We chose alias names for our libraries for the sake of our convenience (numpy --> np and pandas --> pd, tensorlow --> tf).

Note: You can import all the libraries that you think will be required or can import it as you go along.

In [None]:
import pandas as pd                                     # Data analysis and manipultion tool
import numpy as np                                      # Fundamental package for linear algebra and multidimensional arrays
import tensorflow as tf                                 # Deep Learning Tool
import os                                               # OS module in Python provides a way of using operating system dependent functionality
import cv2                                              # Library for image processing
from sklearn.model_selection import train_test_split    # For splitting the data into train and validation set

## Loading and preparing training data
The train and test images are given in two different folders - 'train' and 'test'. The labels of train images are given in a csv file 'Training_set_face_mask.csv' with respective image id (i.e. image file name).

#### Getting the labels of the images

In [None]:
labels = pd.read_csv("../input/face-mask-dataset/train_labels.csv")   # loading the labels
labels.head()           # will display the first five rows in labels dataframe

In [None]:
labels.tail()            # will display the last five rows in labels dataframe

#### Getting images file path

In [None]:
file_paths = [[fname, '/kaggle/input/face-mask-dataset/train/train/' + fname] for fname in labels['filename']]
file_paths

#### Confirming if no. of labels is equal to no. of images

In [None]:
# Confirm if number of images is same as number of labels given
if len(labels) == len(file_paths):
    print('Number of labels i.e. ', len(labels), 'matches the number of filenames i.e. ', len(file_paths))
else:
    print('Number of labels does not match the number of filenames')

In [None]:
#viewing any image from the train data.
from IPython.display import Image
Image('/kaggle/input/face-mask-dataset/train/train/Image_1000.jpg')

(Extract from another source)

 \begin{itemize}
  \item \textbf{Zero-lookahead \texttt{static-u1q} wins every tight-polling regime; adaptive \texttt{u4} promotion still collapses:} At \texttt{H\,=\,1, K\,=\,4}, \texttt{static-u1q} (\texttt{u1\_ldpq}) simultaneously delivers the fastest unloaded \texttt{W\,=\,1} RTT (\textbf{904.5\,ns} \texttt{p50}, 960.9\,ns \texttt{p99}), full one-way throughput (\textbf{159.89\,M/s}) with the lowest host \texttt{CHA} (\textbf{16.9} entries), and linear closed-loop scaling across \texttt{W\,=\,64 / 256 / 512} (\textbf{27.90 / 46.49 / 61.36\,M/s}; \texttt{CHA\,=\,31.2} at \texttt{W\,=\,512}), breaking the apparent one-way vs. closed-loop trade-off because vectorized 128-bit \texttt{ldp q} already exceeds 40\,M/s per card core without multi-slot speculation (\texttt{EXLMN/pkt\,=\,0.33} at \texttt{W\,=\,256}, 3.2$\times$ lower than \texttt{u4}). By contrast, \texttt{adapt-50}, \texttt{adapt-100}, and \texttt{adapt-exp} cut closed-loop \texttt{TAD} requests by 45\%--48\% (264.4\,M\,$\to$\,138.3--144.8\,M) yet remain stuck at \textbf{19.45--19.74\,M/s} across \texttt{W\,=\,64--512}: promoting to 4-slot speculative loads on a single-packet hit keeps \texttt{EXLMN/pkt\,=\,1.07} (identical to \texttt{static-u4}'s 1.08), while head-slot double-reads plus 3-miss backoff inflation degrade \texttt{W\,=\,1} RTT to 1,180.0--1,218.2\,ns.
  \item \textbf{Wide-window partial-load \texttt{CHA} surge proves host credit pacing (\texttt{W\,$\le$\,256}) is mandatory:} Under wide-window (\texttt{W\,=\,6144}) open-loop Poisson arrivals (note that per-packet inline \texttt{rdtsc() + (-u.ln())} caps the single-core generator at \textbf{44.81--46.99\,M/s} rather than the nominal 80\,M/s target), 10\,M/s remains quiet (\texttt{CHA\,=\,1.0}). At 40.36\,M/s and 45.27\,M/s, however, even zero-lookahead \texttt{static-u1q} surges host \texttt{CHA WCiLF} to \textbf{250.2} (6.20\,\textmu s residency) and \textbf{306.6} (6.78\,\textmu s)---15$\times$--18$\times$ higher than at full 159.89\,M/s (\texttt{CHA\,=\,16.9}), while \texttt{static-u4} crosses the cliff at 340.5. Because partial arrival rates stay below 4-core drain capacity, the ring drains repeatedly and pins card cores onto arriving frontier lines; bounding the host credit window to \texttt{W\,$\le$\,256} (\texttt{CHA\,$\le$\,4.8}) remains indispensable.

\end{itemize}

#### Converting the file_paths to dataframe

In [None]:
images = pd.DataFrame(file_paths, columns=['filename', 'filepaths'])
images.head()

#### Combining the labels with the images

In [None]:
train_data = pd.merge(images, labels, how = 'inner', on = 'filename')
train_data.head()       

The 'train_data' dataframe contains all the image id, their locations and their respective labels. Now the training data is ready.

## Data Pre-processing
It is necessary to bring all the images in the same shape and size, also convert them to their pixel values because all machine learning or deep learning models accepts only the numerical data. Also we need to convert all the labels from categorical to numerical values.

In [None]:
data = []     # initialize an empty numpy array
image_size = 100      # image size taken is 100 here. one can take other size too
for i in range(len(train_data)):


    img_array = cv2.imread(train_data['filepaths'][i], cv2.IMREAD_GRAYSCALE)   # converting the image to gray scale

    new_img_array = cv2.resize(img_array, (image_size, image_size))      # resizing the image array

    # encoding the labels. with_mask = 1 and without_mask = 0
    if train_data['label'][i] == 'with_mask':
        data.append([new_img_array, 1])
    else:
        data.append([new_img_array, 0])

In [None]:
# image pixels of a image
data[0]

In [None]:
# The shape of an image array
data = np.array(data)
data[0][0].shape

#### Shuffle the data
The first half images are without mask and the second half are with mask. So, when fitting a model it's necessary to train the model with both categories otherwise if model don't see the other category of images, it won't detect them.

In [None]:
np.random.shuffle(data)

#### Take a look at some of the images

In [None]:
import matplotlib.pyplot as plt

In [None]:
# code to view the images
num_rows, num_cols = 2, 5
f, ax = plt.subplots(num_rows, num_cols, figsize=(12,5),
                     gridspec_kw={'wspace':0.03, 'hspace':0.01}, 
                     squeeze=True)

for r in range(num_rows):
    for c in range(num_cols):
      
        image_index = r * 100 + c
        ax[r,c].axis("off")
        ax[r,c].imshow( data[image_index][0], cmap='gray')
        if data[image_index][1] == 0:
          ax[r,c].set_title('without_mask')
        else:
          ax[r,c].set_title('with_mask')
plt.show()
plt.close()

#### Separating the images and labels


In [None]:
x = []
y = []
for image in data:
  x.append(image[0])
  y.append(image[1])

# converting x & y to numpy array as they are list
x = np.array(x)
y = np.array(y)

In [None]:
np.unique(y, return_counts=True)

#### Normalizing the data
Normalization is a process that changes the range of pixel intensity values to the range 0 to 1.

But **why to normalize?**

The motivation to normalize is to achieve consistency in dynamic range for a set of data, signals, or images to avoid mental distraction and reduce the data redundancy. Also, normalizing the data can help you improve the model performance.

In [None]:
x = x / 255

# Why divided by 255?
# --> The pixel value lie in the range 0 - 255 representing the RGB (Red Green Blue) value.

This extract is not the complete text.